Autrement dit, la Grande Halle travaille presque contre l’événement : les sons et les univers s’y réverbèrent, et l’espace est trop petit au vu des ambitions — ce qui explique les parcours étriqués des maisons (10 minutes grand maximum)… Chaque huis clos n’est alors qu’une membrane : le monde extérieur, celui de l’entertainment, des nachos et des limonades citrouilles est trop agressif, il sabote les tentatives plus discrètes et exigeantes de faire monde. N’aurait-il pas été possible pourtant d’exploiter les difficultés de l’emplacement, par exemple en reliant les différents espaces-temps ? Chaque maison hantée devenant la pièce d’une plus grande maison – la Grande Halle elle-même – avec une histoire connexe, les symptômes de l’extérieur auraient été encore plus terrifiants, tandis que les scream zones, plutôt timides, auraient hanté pour de vrai les chemins qui mènent d’un endroit à un autre. En somme, l’on aspire, peut-être avec l’esprit du rêveur, à une méta-maison, dont la conception dramatique aurait uni tous les cauchemars des spectateurs pour mieux les manipuler. 

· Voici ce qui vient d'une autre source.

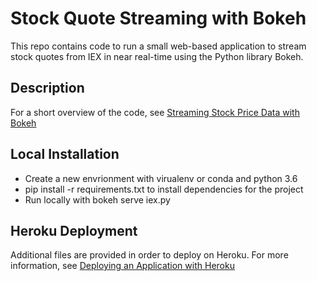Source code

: # Stock Quote Streaming with Bokeh

This repo contains code to run a small web-based application to stream stock quotes from IEX in near real-time using the Python library Bokeh. 


## Description
For a short overview of the code, see [Streaming Stock Price Data with Bokeh](https://zduey.github.io/snippets/streaming-stock-data-with-bokeh/)

## Local Installation
- Create a new envrionment with virualenv or conda and python 3.6
- pip install -r requirements.txt to install dependencies for the project
- Run locally with bokeh serve iex.py

## Heroku Deployment
Additional files are provided in order to deploy on Heroku. For more information, see [Deploying an Application with Heroku](https://zduey.github.io/snippets/app-deployment-with-heroku/)

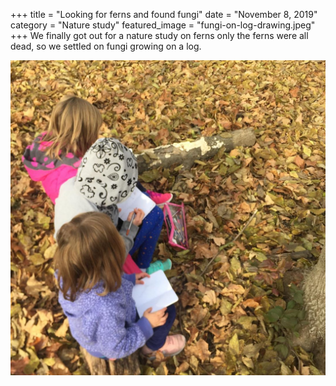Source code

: +++
title = "Looking for ferns and found fungi"
date = "November 8, 2019"
category = "Nature study"
featured_image = "fungi-on-log-drawing.jpeg"
+++
We finally got out for a nature study on ferns only the ferns were all dead, so we settled on fungi growing on a log.

![Feverishly sketching the fungi](drawing-in-nature-study-books.jpeg "Feverishly sketching the fungi")
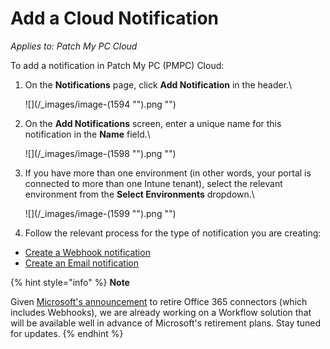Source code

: # Add a Cloud Notification

_Applies to: Patch My PC Cloud_

To add a notification in Patch My PC (PMPC) Cloud:

1.  On the **Notifications** page, click **Add Notification** in the header.\\

    !\[]\(/\_images/image-(1594 "").png "")
2.  On the **Add Notifications** screen, enter a unique name for this notification in the **Name** field.\\

    !\[]\(/\_images/image-(1598 "").png "")
3.  If you have more than one environment (in other words, your portal is connected to more than one Intune tenant), select the relevant environment from the **Select Environments** dropdown.\\

    !\[]\(/\_images/image-(1599 "").png "")
4. Follow the relevant process for the type of notification you are creating:

* [Create a Webhook notification](create-a-webhook-notification-in-cloud.md)
* [Create an Email notification](create-a-cloud-email-notification.md)

{% hint style="info" %}
**Note**

Given [Microsoft's announcement](https://devblogs.microsoft.com/microsoft365dev/retirement-of-office-365-connectors-within-microsoft-teams/) to retire Office 365 connectors (which includes Webhooks), we are already working on a Workflow solution that will be available well in advance of Microsoft's retirement plans. Stay tuned for updates.
{% endhint %}
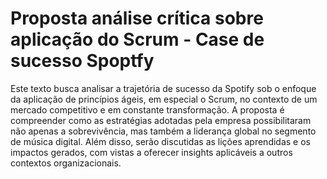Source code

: # Proposta análise crítica sobre aplicação do Scrum - Case de sucesso Spoptfy
Este texto busca analisar a trajetória de sucesso da Spotify sob o enfoque da aplicação de princípios ágeis, em especial o Scrum, no contexto de um mercado competitivo e em constante transformação. A proposta é compreender como as estratégias adotadas pela empresa possibilitaram não apenas a sobrevivência, mas também a liderança global no segmento de música digital. Além disso, serão discutidas as lições aprendidas e os impactos gerados, com vistas a oferecer insights aplicáveis a outros contextos organizacionais.
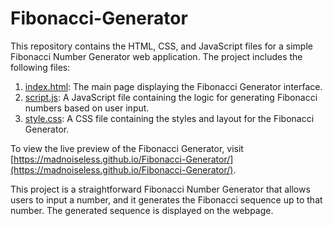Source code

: # Fibonacci-Generator

This repository contains the HTML, CSS, and JavaScript files for a simple Fibonacci Number Generator web application. The project includes the following files:

1. [index.html](https://github.com/madnoiseless/Fibonacci-Generator/blob/main/index.html): The main page displaying the Fibonacci Generator interface.
2. [script.js](https://github.com/madnoiseless/Fibonacci-Generator/blob/main/script.js): A JavaScript file containing the logic for generating Fibonacci numbers based on user input.
3. [style.css](https://github.com/madnoiseless/Fibonacci-Generator/blob/main/style.css): A CSS file containing the styles and layout for the Fibonacci Generator.

To view the live preview of the Fibonacci Generator, visit [https://madnoiseless.github.io/Fibonacci-Generator/](https://madnoiseless.github.io/Fibonacci-Generator/).

This project is a straightforward Fibonacci Number Generator that allows users to input a number, and it generates the Fibonacci sequence up to that number. The generated sequence is displayed on the webpage.
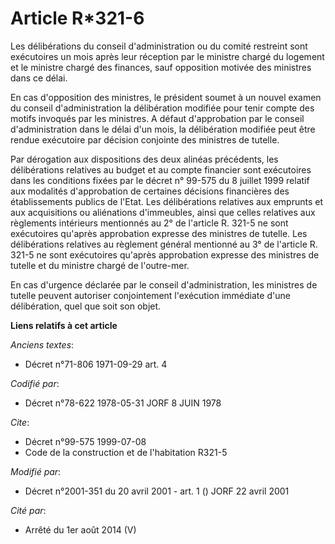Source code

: # Article R*321-6

Les délibérations du conseil d'administration ou du comité restreint sont exécutoires un mois après leur réception par le
ministre chargé du logement et le ministre chargé des finances, sauf opposition motivée des ministres dans ce délai.

En cas d'opposition des ministres, le président soumet à un nouvel examen du conseil d'administration la délibération
modifiée pour tenir compte des motifs invoqués par les ministres. A défaut d'approbation par le conseil d'administration dans
le délai d'un mois, la délibération modifiée peut être rendue exécutoire par décision conjointe des ministres de tutelle.

Par dérogation aux dispositions des deux alinéas précédents, les délibérations relatives au budget et au compte financier
sont exécutoires dans les conditions fixées par le décret n° 99-575 du 8 juillet 1999 relatif aux modalités d'approbation de
certaines décisions financières des établissements publics de l'Etat. Les délibérations relatives aux emprunts et aux
acquisitions ou aliénations d'immeubles, ainsi que celles relatives aux règlements intérieurs mentionnés au 2° de l'article
R. 321-5 ne sont exécutoires qu'après approbation expresse des ministres de tutelle. Les délibérations relatives au règlement
général mentionné au 3° de l'article R. 321-5 ne sont exécutoires qu'après approbation expresse des ministres de tutelle et
du ministre chargé de l'outre-mer.

En cas d'urgence déclarée par le conseil d'administration, les ministres de tutelle peuvent autoriser conjointement
l'exécution immédiate d'une délibération, quel que soit son objet.

**Liens relatifs à cet article**

_Anciens textes_:

  - Décret n°71-806 1971-09-29 art. 4

_Codifié par_:

  - Décret n°78-622 1978-05-31 JORF 8 JUIN 1978

_Cite_:

  - Décret n°99-575 1999-07-08
  - Code de la construction et de l'habitation R321-5

_Modifié par_:

  - Décret n°2001-351 du 20 avril 2001 - art. 1 () JORF 22 avril 2001

_Cité par_:

  - Arrêté du 1er août 2014 (V)
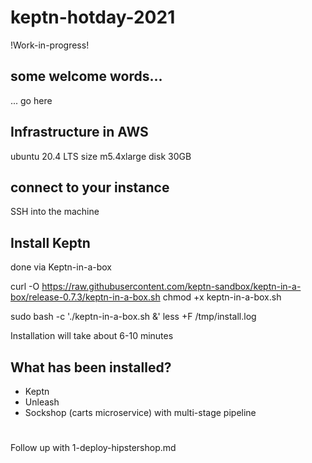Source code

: # keptn-hotday-2021

!Work-in-progress!

## some welcome words...

... go here

## Infrastructure in AWS

ubuntu 20.4 LTS 
size m5.4xlarge
disk 30GB

## connect to your instance

SSH into the machine

## Install Keptn
done via Keptn-in-a-box

curl -O https://raw.githubusercontent.com/keptn-sandbox/keptn-in-a-box/release-0.7.3/keptn-in-a-box.sh
chmod +x keptn-in-a-box.sh

sudo bash -c './keptn-in-a-box.sh &'
less +F /tmp/install.log

Installation will take about 6-10 minutes

## What has been installed?
- Keptn
- Unleash
- Sockshop (carts microservice) with multi-stage pipeline

#

Follow up with 1-deploy-hipstershop.md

Pourtant, si le Manoir Halloween Festival est parfois victime de ce brouhaha logistique et artistique, rien n’empêche d’honorer un grand nombre de trouvailles. Si la maison « Asylum » ne fait pas le poids face à la concurrence, qui plus est dans un imaginaire éculé, le « Sanctuaire », quant à lui, sous couvert de vétusté, est plutôt réussi : non seulement parce que les décors gothiques sont complexes et profonds, mais que l’univers dont elle s’inspire – l’orphelinat – permet, tout en empruntant à des motifs religieux classiques (la nonne démoniaque, la séance d’exorcisme), de mettre au centre la figure dérangeante de l’enfant. Car c’est une chose de le voir sur un écran de cinéma, c’en est une autre de sentir le souffle d’un jeune démon sur son cou : à quand une maison avec seulement des acteurs enfants ? Quant aux deux dernières maisons, l’intérêt pour la nourriture les relie : d’un côté, l’univers carnivore avec « L’Abattoir », et de l’autre, le vegan avec « ZombieMarketBio » — sans aucun doute la maison à ne pas rater. D’abord parce qu’étant située à l’extérieur de la Halle, les environs sonores n’y pénètrent pas (du coup les passages dehors restent efficaces), ensuite parce qu’elle s’attaque au monde difficile du supermarché, qui n’est horrifique que parce que la littérature et le cinéma y ont récemment placé leurs zombies.  Contrairement à l’asile de fous par exemple — poncif du rapport malade qu’entretient la société avec la norme —, « ZombieMarketBio » est une horreur palimpsestique, qui se propose d’enrichir un territoire presque inexploré de la peur. Dommage que la mention du « bio » soit un peu démagogique, car la maison — dans laquelle l’interaction entre les acteurs (zombies vs militaires) est aussi un franc succès — innove en inquiétant un espace-temps habituellement confortable. Une maison hantée n’a-t-elle pas réussi son pari quand on en sort avec des peurs que l’on ne se connaissait pas ?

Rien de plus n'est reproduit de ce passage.